From Progarchives.com, the ultimate progressive rock music website

R-A-N-M-A
4 stars Black Market's well known successor Heavy Weather tends to get all the love in more mainstream musical circles. My first introduction to the band was definitely through it. Largely on account of it being billed has a high watermark in the history of jazz fusion. I am inclined to believe that this rests primarily on the shoulders of its admittedly pitch perfect ringer, Birdland and to a lesser extent Palladium and Teen Town. It's a fine place to start but it most certainly is not the place to finish your exploration of the fabulously talented Weather Report.

For my next venture into the band, I decided to take one step back to Black Market. It may be a step back in time, but in my opinion it is a big step forward musically. Zwainul's three writer's credits which lead off the album flow seamlessly from one into the next in a way that Heavy Weather simply cannot match. Individually they are not quite as strong as Birdland, taken as a group however this threesome's considerably funkier slow burn is preferable to the all at once conflagration. The remainder of the album is not quite as solid as the anchor, but it still handily beats the balance of tracks on Heavy Weather.

Let's bust it down track by track. First up is the world influenced and masterfully funky Black Market. After the chattering of market goers, the beats start pounding and Zwainul's incredibly smooth keyboard playing slides in to take control. From there the tempo and the variety of sounds both gradually pick up until around the two and a half minute mark when the constantly crashing cymbals are forming the foundation for a series incredibly colourful displays by the Zwainul and horn section. I'll issue a small disclaimer. If you are not a fan of the sax as I know some aren't you may not be in luck. The volume and pace gradually settles down and the piece closes to the sound of artillery going off to complete the third world imagery. There is a tonne of variety to this piece. If you are at curious about it I highly recommend checking out here on PA.

Keeping with the more or less sombre close out to Black Market; Cannonball beings in an even more comatose state. Underneath the soft keyboards, the quiet but active drumming foretells the coming action. At about the two minute mark the calm veneer begins to strip away in favour of some exploratory jazz rock. My only regret on Cannonball is that the drums are never given the front seat that they richly deserve. It is hard to argue with the great keyboard playing though. As abruptly as it came, the action departs around the three and a half minute mark for an extended fade out. Not quite as strong as the leading track, but still well worth it.

After the mostly calm of Cannonball we make our way to the apparently jazzy shores of Gibraltar. Water effects and fog horns lead into another soft intro for the longest piece on the album. This is progressive rock and this site wouldn't stand for it if it didn't progress. Things take an abrupt jump in intensity for another primarily keyboard driven jazz cruise at about one minute in. The intensity stays about constant with some continually more impressive keyboard work backed by strong drum work from Chester Thompson. My favourite part of this extended riffing comes at around five and a half minutes in, when Zwainul lays down some very funky scales. They make another brief appearance during some hot sax work at the end of the track. Another great feature of this track is the withered sounding keyboard which appears sprinkled throughout. It's a step up from Cannonball, but not quite as good as Black Market.

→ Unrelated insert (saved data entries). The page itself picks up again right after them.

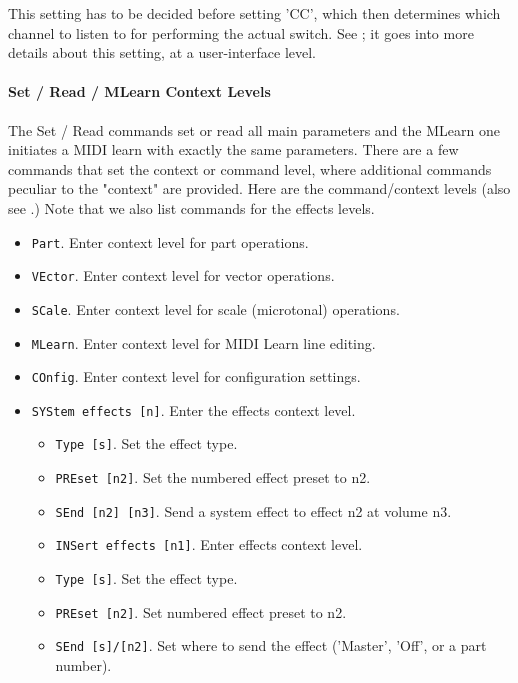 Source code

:    This setting has to be decided before setting 'CC', which then determines
   which channel to listen to for performing the actual switch.
   See ; it goes into more details about
   this setting, at a user-interface level.

\paragraph{Set / Read / MLearn Context Levels}
\label{paragraph:command_line_context_levels}

   The Set / Read commands set or read all main parameters and the MLearn one initiates a MIDI learn with exactly the same parameters.  There are a few
   commands that set the context or command level, where additional commands
   peculiar to the "context" are provided.  Here are the command/context levels
   (also see .)
   Note that we also list commands for the effects levels.

   \begin{itemize}
      \item \texttt{Part}. Enter context level for part operations.
      \item \texttt{VEctor}. Enter context level for vector operations.
      \item \texttt{SCale}. Enter context level for scale (microtonal) operations.
      \item \texttt{MLearn}. Enter context level for MIDI Learn line editing.
      \item \texttt{COnfig}. Enter context level for configuration settings.
      \item \texttt{SYStem effects [n]}. Enter the effects context level.
      \begin{itemize}
         \item \texttt{Type [s]}.  Set the effect type.
         \item \texttt{PREset [n2]}. Set the numbered effect preset to n2.
         \item \texttt{SEnd [n2] [n3]}. Send a system effect to effect n2
            at volume n3.
      \end{itemize}
      \begin{itemize}
   \item \texttt{INSert effects [n1]}. Enter effects context level.
         \item \texttt{Type [s]}. Set the effect type.
         \item \texttt{PREset [n2]}. Set numbered effect preset to n2.
         \item \texttt{SEnd [s]/[n2]}. Set where to send the effect
            ('Master', 'Off', or a part number).
      \end{itemize}
   \end{itemize}

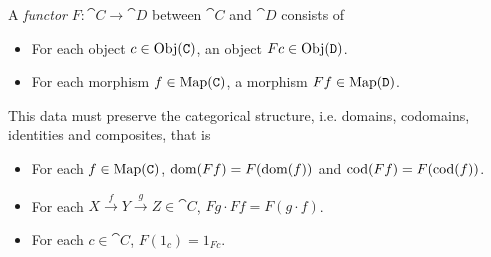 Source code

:


\begin{dfn*}[Functor]
	A \emph{functor} $F: \cat{C}\rightarrow\cat{D}$ between
	 $\cat{C}$ and $\cat{D}$ consists of
	\begin{itemize}
		\item For each object $c\in\text{Obj}({\normalfont\texttt{C}})$, an object $Fc\in\text{Obj}({\normalfont\texttt{D}})$.
		\item For each morphism $f\in\text{Map}({\normalfont\texttt{C}})$, a morphism $Ff\in\text{Map}({\normalfont\texttt{D}})$.
	\end{itemize}

	This data must preserve the categorical structure, i.e. domains, codomains,
	identities and composites, that is

	\begin{itemize}
		\item For each $f\in\text{Map}({\normalfont\texttt{C}})$, $\operatorname{dom}(Ff) = F(\operatorname{dom}(f))$ and $\operatorname{cod}(Ff) =
			      F(\operatorname{cod}(f))$.
		\item For each $X\xrightarrow{f}Y\xrightarrow{g}Z\in \cat{C}$, $Fg\cdot Ff =
			      F(g\cdot f)$.
		\item For each $c\in\cat{C}$, $F(1_c) = 1_{Fc}$.
	\end{itemize}

\end{dfn*}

At this point, the song writing unfortunately passes out of the exceeding capable hands to make a tour of the rest of the band. The songs are still strong, but they seem to lack the "Je ne sais quoi" of the first three tracks. Elegant People has dropped some, but not all of the world music influences for a more cosmopolitan feel; perhaps largely due to the clear crisp sax work which is front and centre. It starts its life as one of the more laid back tracks on the album only to follow in the footsteps of Cannonball and reveal itself to be surprisingly energetic.

The low point of Black Market is Three Clowns. These three Clowns must be quite tragic characters. Their piece is mostly quite sparse and subdued. Flashes of synthesizer come in over an otherwise barren landscape consisting of scattered landscape of dissonant drum strikes and piano keys. It feels out of place on an otherwise exciting album. It also happens to almost be the shortest piece on the album and it's quickly forgotten as Jaco's first showpiece comes up.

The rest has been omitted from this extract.